→ WORK TO BE COMPLETED: In the records, each line holding "https" must be reported.

→ DATASET EXTRACT:
--------------------------------------------------
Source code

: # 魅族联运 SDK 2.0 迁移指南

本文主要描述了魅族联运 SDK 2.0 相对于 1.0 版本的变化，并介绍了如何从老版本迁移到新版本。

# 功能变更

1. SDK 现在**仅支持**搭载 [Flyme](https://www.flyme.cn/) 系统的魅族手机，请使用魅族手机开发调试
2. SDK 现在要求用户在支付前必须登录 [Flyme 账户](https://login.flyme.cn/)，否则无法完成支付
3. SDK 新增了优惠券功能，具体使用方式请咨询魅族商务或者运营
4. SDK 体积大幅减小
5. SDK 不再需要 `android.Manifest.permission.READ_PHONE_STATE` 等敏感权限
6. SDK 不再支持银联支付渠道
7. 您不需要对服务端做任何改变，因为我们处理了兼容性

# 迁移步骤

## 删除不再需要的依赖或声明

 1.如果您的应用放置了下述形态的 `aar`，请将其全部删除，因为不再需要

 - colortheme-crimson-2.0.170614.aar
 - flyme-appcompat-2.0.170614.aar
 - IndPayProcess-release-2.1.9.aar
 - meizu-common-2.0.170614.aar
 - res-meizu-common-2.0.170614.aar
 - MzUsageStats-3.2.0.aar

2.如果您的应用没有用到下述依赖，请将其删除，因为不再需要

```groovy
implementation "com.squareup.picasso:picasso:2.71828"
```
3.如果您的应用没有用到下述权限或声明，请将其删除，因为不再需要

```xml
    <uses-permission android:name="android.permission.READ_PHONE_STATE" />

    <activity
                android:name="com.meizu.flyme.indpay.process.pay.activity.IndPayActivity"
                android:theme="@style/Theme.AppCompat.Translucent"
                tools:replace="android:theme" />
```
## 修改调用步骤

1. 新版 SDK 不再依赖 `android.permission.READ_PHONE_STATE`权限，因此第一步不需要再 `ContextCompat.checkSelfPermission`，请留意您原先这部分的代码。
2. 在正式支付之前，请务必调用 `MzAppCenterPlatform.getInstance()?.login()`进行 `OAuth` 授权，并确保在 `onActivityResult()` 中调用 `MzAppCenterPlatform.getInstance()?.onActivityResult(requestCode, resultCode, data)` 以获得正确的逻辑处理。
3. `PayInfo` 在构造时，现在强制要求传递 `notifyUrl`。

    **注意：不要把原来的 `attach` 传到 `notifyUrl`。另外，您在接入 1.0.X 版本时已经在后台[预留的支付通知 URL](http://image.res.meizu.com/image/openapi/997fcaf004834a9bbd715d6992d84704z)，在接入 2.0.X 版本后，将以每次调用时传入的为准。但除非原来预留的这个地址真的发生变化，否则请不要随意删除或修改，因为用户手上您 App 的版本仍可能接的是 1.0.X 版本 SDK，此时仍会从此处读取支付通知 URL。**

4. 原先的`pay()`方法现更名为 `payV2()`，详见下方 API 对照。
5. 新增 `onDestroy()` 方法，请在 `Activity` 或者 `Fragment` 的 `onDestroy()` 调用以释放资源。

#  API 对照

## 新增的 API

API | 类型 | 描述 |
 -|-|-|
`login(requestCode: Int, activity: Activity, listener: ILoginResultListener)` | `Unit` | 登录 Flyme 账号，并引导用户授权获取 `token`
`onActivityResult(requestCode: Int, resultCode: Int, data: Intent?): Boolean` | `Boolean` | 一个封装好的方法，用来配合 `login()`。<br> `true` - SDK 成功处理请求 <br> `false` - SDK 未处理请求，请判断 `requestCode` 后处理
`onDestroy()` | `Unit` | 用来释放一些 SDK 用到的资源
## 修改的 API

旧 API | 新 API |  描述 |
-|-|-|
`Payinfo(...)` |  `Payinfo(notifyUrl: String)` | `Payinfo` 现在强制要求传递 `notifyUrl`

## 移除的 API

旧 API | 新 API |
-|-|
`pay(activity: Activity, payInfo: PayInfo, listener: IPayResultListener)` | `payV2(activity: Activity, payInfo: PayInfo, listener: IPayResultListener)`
--------------------------------------------------
→ EXPECTED ANSWER:
1. SDK 现在**仅支持**搭载 [Flyme](https://www.flyme.cn/) 系统的魅族手机，请使用魅族手机开发调试
2. SDK 现在要求用户在支付前必须登录 [Flyme 账户](https://login.flyme.cn/)，否则无法完成支付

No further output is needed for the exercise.